Keputusan itu dinilai oleh pengawas Internasional Crisis Group sebagai konsekuensi kesehatan masyarakat yang serius.
Pemilihan apartheid
Kepala PBB Antonio Guterres pada Jumat (6/11/2020) menyerukan pemilu yang damai, tertib dan kredibel meskipun ada keraguan tentang kredibilitas pemungutan suara.
Hampir sebanyak 600.000 Muslim Rohingya yang tersisa di negara itu, separuh dari mereka adalah usia pemilih, dilucuti kewarganegaraannya juga hak-haknya, termasuk kesempatan mereka untuk memilih.

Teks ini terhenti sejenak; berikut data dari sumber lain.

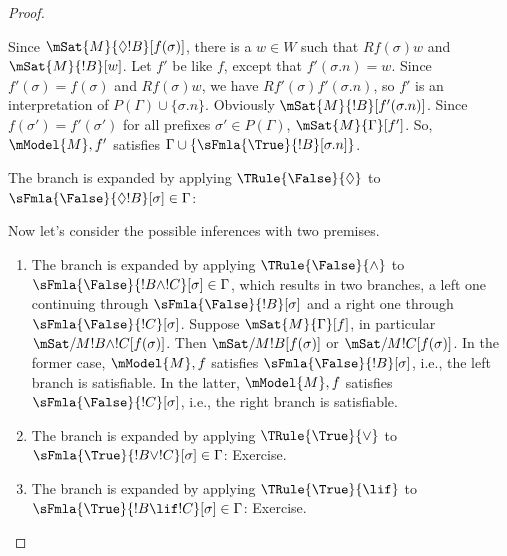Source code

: \documentclass[../../../include/open-logic-section]{subfiles}
\begin{document}
\begin{proof}
\begin{enumerate}
{{  Since $\mSat{M}{\Diamond !B}[f(\sigma)]$, there is a $w \in W$ such that
  $Rf(\sigma)w$ and $\mSat{M}{!B}[w]$. Let $f'$ be like $f$, except
  that $f'(\sigma.n) = w$. Since $f'(\sigma) = f(\sigma)$ and
  $Rf(\sigma)w$, we have $Rf'(\sigma)f'(\sigma.n)$, so $f'$ is an
  interpretation of $P(\Gamma) \cup \{\sigma.n\}$.  Obviously
  $\mSat{M}{!B}[f'(\sigma.n)]$. Since $f(\sigma') = f'(\sigma')$ for
  all prefixes $\sigma' \in P(\Gamma)$, $\mSat{M}{\Gamma}[f']$.  So,
  $\mModel{M}, f'$ satisfies $\Gamma \cup
  \{\sFmla{\True}{!B}[\sigma.n]\}$.}
\item The branch is expanded by applying $\TRule{\False}{\Diamond}$ to
  $\sFmla{\False}{\Diamond !B}[\sigma] \in \Gamma$:
  }{}
\end{enumerate}
Now let's consider the possible inferences with two premises.
\begin{enumerate}
\item The branch is expanded by applying $\TRule{\False}{\land}$ to
  $\sFmla{\False}{!B \land !C}[\sigma] \in \Gamma$, which results in
  two branches, a left one continuing through
  $\sFmla{\False}{!B}[\sigma]$ and a right one through
  $\sFmla{\False}{!C}[\sigma]$. Suppose $\mSat{M}{\Gamma}[f]$, in
  particular $\mSat/{M}{!B \land !C}[f(\sigma)]$.  Then
  $\mSat/{M}{!B}[f(\sigma)]$ or $\mSat/{M}{!C}[f(\sigma)]$. In the
  former case, $\mModel{M}, f$ satisfies $\sFmla{\False}{!B}[\sigma]$,
  i.e., the left branch is satisfiable. In the latter, $\mModel{M}, f$
  satisfies $\sFmla{\False}{!C}[\sigma]$, i.e., the right branch is
  satisfiable.
\item The branch is expanded by applying $\TRule{\True}{\lor}$ to
    $\sFmla{\True}{!B \lor !C}[\sigma] \in \Gamma$: Exercise.
\item The branch is expanded by applying $\TRule{\True}{\lif}$ to
    $\sFmla{\True}{!B \lif !C}[\sigma] \in \Gamma$: Exercise.
\end{enumerate}
\end{proof}
\end{document}
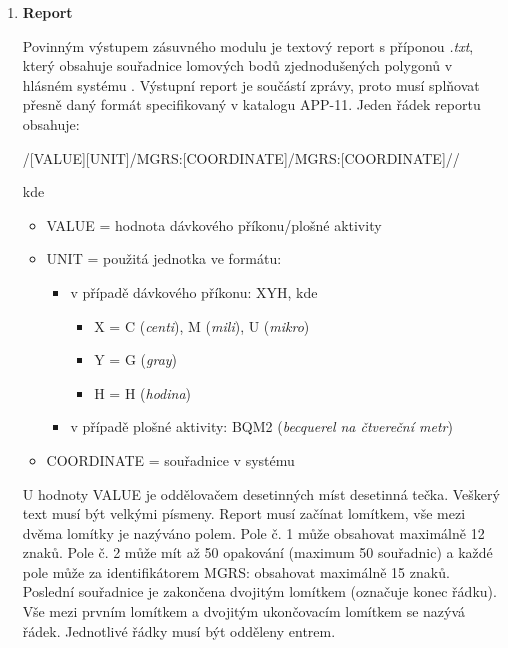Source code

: \begin{enumerate}
	\item \textbf{Report}

Povinným výstupem zásuvného modulu je textový report s příponou \textit{.txt}, který obsahuje souřadnice lomových bodů zjednodušených polygonů v hlásném systému . Výstupní report je součástí  zprávy, proto musí splňovat přesně daný formát specifikovaný v katalogu APP-11. Jeden řádek reportu obsahuje:

/[VALUE][UNIT]/MGRS:[COORDINATE]/MGRS:[COORDINATE]//

kde
\begin{itemize}
			\item VALUE = hodnota dávkového příkonu/plošné aktivity 
			
			\item UNIT = použitá jednotka ve formátu:
			
			\begin{itemize}
				\item v případě dávkového příkonu: XYH, kde
			 		\begin{itemize}
						\item X = C (\textit{centi}), M (\textit{mili}), U (\textit{mikro})
						\item Y = G (\textit{gray})
						\item H = H (\textit{hodina})
					\end{itemize}
				\item v případě plošné aktivity: BQM2 (\textit{becquerel na čtvereční metr})
			\end{itemize}
			
			\item COORDINATE = souřadnice v systému 
\end{itemize}
				
U hodnoty VALUE je oddělovačem desetinných míst desetinná tečka. Veškerý text musí být velkými písmeny. Report musí začínat lomítkem, vše mezi dvěma lomítky je nazýváno polem. Pole č. 1 může obsahovat maximálně 12 znaků. Pole č. 2 může mít až 50 opakování (maximum 50 souřadnic) a každé pole může za identifikátorem MGRS: obsahovat maximálně 15 znaků. Poslední souřadnice je zakončena dvojitým lomítkem (označuje konec řádku). Vše mezi prvním lomítkem a dvojitým ukončovacím lomítkem se nazývá řádek. Jednotlivé řádky musí být odděleny entrem.	


\end{enumerate}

"Ini adalah pemilihan apartheid," kata kelompok hak asasi Kampanye Burma di Inggris, menambahkan bahwa pemilihan itu kurang bebas dan adil dibandingkan sebelumnya.

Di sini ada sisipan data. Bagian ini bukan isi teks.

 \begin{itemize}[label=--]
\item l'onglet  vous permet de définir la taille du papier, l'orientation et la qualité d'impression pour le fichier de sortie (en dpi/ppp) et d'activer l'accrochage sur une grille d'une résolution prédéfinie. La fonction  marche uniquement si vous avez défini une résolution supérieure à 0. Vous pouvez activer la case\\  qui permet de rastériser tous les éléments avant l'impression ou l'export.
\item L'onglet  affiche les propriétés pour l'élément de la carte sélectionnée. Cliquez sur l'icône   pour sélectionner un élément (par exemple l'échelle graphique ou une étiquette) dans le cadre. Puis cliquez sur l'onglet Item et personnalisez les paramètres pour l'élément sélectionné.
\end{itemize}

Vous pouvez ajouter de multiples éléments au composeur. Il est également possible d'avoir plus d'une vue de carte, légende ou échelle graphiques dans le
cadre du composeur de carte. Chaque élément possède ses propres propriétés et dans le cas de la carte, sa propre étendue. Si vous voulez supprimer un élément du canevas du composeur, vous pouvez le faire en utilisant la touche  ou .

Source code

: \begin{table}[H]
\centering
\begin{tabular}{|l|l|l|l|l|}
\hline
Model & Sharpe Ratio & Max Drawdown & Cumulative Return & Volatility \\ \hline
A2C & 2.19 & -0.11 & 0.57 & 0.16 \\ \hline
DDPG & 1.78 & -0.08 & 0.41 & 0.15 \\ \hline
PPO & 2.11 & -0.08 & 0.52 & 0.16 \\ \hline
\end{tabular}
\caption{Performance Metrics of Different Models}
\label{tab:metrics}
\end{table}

Pembatasan di banyak wilayah etnis minoritas lainnya, yang seolah-olah untuk masalah keamanan, membuat hampir dua juta pemilih dicabut haknya.
Di negara bagian Rakhine, beberapa orang mengajukan protes online di Facebook karena tidak dapat memilih, dengan menunjukkan jari-jari mereka yang tidak terdapat tinta berwarna ungu, tidak seperti mereka yang telah memberikan suara.

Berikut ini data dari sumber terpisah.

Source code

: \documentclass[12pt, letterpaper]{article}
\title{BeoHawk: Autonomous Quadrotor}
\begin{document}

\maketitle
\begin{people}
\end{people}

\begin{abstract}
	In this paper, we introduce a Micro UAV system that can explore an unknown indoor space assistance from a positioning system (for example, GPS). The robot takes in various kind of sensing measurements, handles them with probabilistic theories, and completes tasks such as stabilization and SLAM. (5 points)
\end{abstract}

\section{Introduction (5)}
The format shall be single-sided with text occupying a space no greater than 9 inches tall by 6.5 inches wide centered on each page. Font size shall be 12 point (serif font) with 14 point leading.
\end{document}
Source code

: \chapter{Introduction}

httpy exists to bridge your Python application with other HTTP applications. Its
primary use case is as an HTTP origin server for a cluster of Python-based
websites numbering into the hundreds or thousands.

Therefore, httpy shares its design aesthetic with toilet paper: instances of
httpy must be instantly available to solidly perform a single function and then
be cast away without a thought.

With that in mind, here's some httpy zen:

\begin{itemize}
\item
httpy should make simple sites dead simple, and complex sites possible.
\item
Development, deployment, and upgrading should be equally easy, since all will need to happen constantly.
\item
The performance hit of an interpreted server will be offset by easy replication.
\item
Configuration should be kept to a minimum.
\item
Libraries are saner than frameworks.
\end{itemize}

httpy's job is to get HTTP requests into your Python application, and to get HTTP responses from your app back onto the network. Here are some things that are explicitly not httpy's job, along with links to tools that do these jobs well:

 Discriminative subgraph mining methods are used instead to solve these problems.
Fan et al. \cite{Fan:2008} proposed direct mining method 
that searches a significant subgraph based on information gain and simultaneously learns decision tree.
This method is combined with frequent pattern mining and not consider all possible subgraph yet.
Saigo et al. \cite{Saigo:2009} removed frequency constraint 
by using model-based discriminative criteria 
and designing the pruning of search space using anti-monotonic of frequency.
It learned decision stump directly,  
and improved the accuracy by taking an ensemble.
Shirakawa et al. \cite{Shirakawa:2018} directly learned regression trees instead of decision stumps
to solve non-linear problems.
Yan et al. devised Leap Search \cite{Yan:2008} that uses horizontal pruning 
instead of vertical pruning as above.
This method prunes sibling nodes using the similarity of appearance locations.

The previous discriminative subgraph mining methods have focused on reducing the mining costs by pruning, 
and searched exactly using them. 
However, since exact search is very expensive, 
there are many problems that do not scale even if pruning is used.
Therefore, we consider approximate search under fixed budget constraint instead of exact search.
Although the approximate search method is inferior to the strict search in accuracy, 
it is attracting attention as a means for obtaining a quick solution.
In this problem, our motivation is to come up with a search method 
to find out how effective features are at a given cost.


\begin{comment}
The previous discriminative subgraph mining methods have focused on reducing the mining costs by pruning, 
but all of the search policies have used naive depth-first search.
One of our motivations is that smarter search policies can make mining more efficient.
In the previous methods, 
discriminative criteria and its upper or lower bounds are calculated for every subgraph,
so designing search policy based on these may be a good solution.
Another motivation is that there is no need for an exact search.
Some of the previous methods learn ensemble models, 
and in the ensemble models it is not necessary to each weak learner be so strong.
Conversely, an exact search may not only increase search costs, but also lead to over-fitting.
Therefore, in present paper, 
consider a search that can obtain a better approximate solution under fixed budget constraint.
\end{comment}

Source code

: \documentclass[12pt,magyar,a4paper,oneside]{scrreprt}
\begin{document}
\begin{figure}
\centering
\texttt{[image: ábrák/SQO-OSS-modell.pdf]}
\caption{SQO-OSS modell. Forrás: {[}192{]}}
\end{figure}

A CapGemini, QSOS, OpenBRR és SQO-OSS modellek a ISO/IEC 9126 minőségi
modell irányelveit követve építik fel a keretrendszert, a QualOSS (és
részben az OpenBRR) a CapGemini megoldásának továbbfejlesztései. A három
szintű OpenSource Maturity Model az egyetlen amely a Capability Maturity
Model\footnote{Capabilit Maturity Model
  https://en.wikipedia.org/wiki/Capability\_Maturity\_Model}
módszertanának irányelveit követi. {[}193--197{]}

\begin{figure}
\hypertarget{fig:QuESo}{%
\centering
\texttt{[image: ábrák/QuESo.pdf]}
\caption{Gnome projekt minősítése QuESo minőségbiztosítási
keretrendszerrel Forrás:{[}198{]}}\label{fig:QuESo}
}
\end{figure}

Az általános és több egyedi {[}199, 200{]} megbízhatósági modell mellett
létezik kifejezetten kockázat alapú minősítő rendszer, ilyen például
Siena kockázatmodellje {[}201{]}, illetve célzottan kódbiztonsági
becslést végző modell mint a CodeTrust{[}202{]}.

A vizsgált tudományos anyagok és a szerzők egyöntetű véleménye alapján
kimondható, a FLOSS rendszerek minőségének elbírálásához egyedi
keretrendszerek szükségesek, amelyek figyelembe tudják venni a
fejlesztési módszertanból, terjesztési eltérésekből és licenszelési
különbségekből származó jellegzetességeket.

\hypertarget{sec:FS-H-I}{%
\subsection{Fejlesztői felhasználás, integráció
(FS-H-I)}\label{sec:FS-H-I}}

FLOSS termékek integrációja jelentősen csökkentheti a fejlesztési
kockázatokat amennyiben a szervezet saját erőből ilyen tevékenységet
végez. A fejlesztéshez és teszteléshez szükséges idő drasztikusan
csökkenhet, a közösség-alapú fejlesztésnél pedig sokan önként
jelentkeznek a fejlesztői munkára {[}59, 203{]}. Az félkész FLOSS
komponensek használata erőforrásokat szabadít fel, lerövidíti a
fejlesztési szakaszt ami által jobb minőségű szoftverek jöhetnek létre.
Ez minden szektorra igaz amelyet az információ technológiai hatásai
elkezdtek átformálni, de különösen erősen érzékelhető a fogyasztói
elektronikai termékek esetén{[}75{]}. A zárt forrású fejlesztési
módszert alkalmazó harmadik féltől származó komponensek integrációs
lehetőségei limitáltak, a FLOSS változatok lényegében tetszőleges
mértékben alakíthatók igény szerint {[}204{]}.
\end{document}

Komisi pemilu juga dikecam karena kurang transparan dengan logistik yang ceroboh, dari daftar pemilih hingga dugaan diskriminasi terhadap kandidat Muslim.
Myanmar telah dilanda banyak konflik berkepanjangan selain krisis Rohingya di daerah etnis minoritas.
Banyak etnis minoritas ini dirugikan oleh sistem pemilu dan kehilangan hak pilihnya. Menurut analis yang berbasis di Yangon, Richard Horsey, hal itu menimbulkan risiko besar dari pemilu atau kekerasan pasca pemilu.
"Ada banyak senjata, ada banyak kelompok bersenjata, ada banyak perpecahan," ujar Horsey.